Gegenwärtig wird häufig der Vergleich zwischen der Weimarer Republik und dem Heute gezogen. Ist das angebracht?
Pollack
Soweit Vergleiche überhaupt zulässig sind. Es kann keine Rede mehr davon sein, dass Menschen durch Arbeitslosigkeit und triste soziale Umstände in die offenen Arme radikaler Parteien getrieben werden. Junge Leute, die nach drei Bier Hakenkreuze an Wände schmieren, müssen nicht hungern. Dennoch sehe ich Parallelen: siehe die Weigerung, aus der Geschichte zu lernen, die blinde Bewunderung des starken Mannes. Gerade in Österreich lässt sich eine fatale Verehrung von Wladimir Putins mörderischem Regime beobachten.
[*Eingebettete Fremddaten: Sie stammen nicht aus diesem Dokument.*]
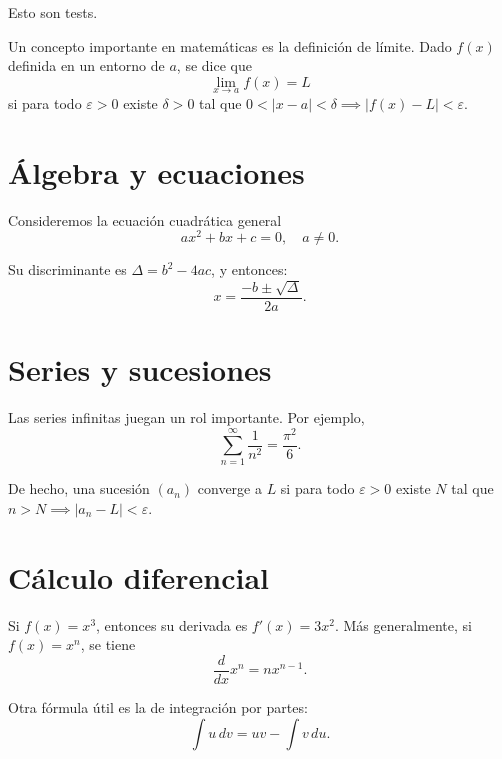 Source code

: \documentclass[a5paper,DIV=12,11pt]{scrbook}
\begin{document}
    Esto son tests. \newpage

    \lipsum[1-2]

    Un concepto importante en matemáticas es la definición de límite.  
    Dado $f(x)$ definida en un entorno de $a$, se dice que
    \[
    \lim_{x \to a} f(x) = L
    \]
    si para todo $\varepsilon > 0$ existe $\delta > 0$ tal que 
    $0 < |x-a| < \delta \implies |f(x)-L| < \varepsilon$.

    \lipsum[3]

    \section{Álgebra y ecuaciones}
    Consideremos la ecuación cuadrática general
    \begin{equation}
    ax^2 + bx + c = 0, \quad a \neq 0.
    \end{equation}

    Su discriminante es $\Delta = b^2 - 4ac$, y entonces:
    \[
    x = \frac{-b \pm \sqrt{\Delta}}{2a}.
    \]

    \lipsum[4-5]

    \section{Series y sucesiones}
    Las series infinitas juegan un rol importante. Por ejemplo,
    \begin{equation}
    \sum_{n=1}^\infty \frac{1}{n^2} = \frac{\pi^2}{6}.
    \end{equation}

    De hecho, una sucesión $(a_n)$ converge a $L$ si para todo $\varepsilon>0$ existe $N$ tal que $n>N \implies |a_n - L| < \varepsilon$.

    \lipsum[6-7]

    \section{Cálculo diferencial}
    Si $f(x)=x^3$, entonces su derivada es $f'(x)=3x^2$.
    Más generalmente, si $f(x)=x^n$, se tiene
    \begin{equation}
    \frac{d}{dx} x^n = n x^{n-1}.
    \end{equation}

    \lipsum[8]

    Otra fórmula útil es la de integración por partes:
    \[
    \int u \, dv = uv - \int v \, du.
    \]

    \lipsum[9-10]
\end{document}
Es ist entsetzlich, dass dies viele Leute in diesem Land nicht zu stören scheint.
Wie haben Sie den 24. Februar 2022 erlebt, als Putin den Angriffskrieg auf die Ukraine befahl?
Pollack
Mich hat der Angriff auf die Ukraine nicht verwundert. Es war mir dagegen immer ein Rätsel, wie das offizielle Österreich 2014 auf die Annexion der Krim reagiert hat. Mir fehlt jedes Verständnis dafür, wie der damalige Bundespräsident Heinz Fischer nur vier Monate nach dem russischen Überfall auf die Krim Putin in Wien liebevoll den Rücken kratzte! Dem Silberrücken Putin krault der kleinere Affe als Unterläufel devot das Rückgrat!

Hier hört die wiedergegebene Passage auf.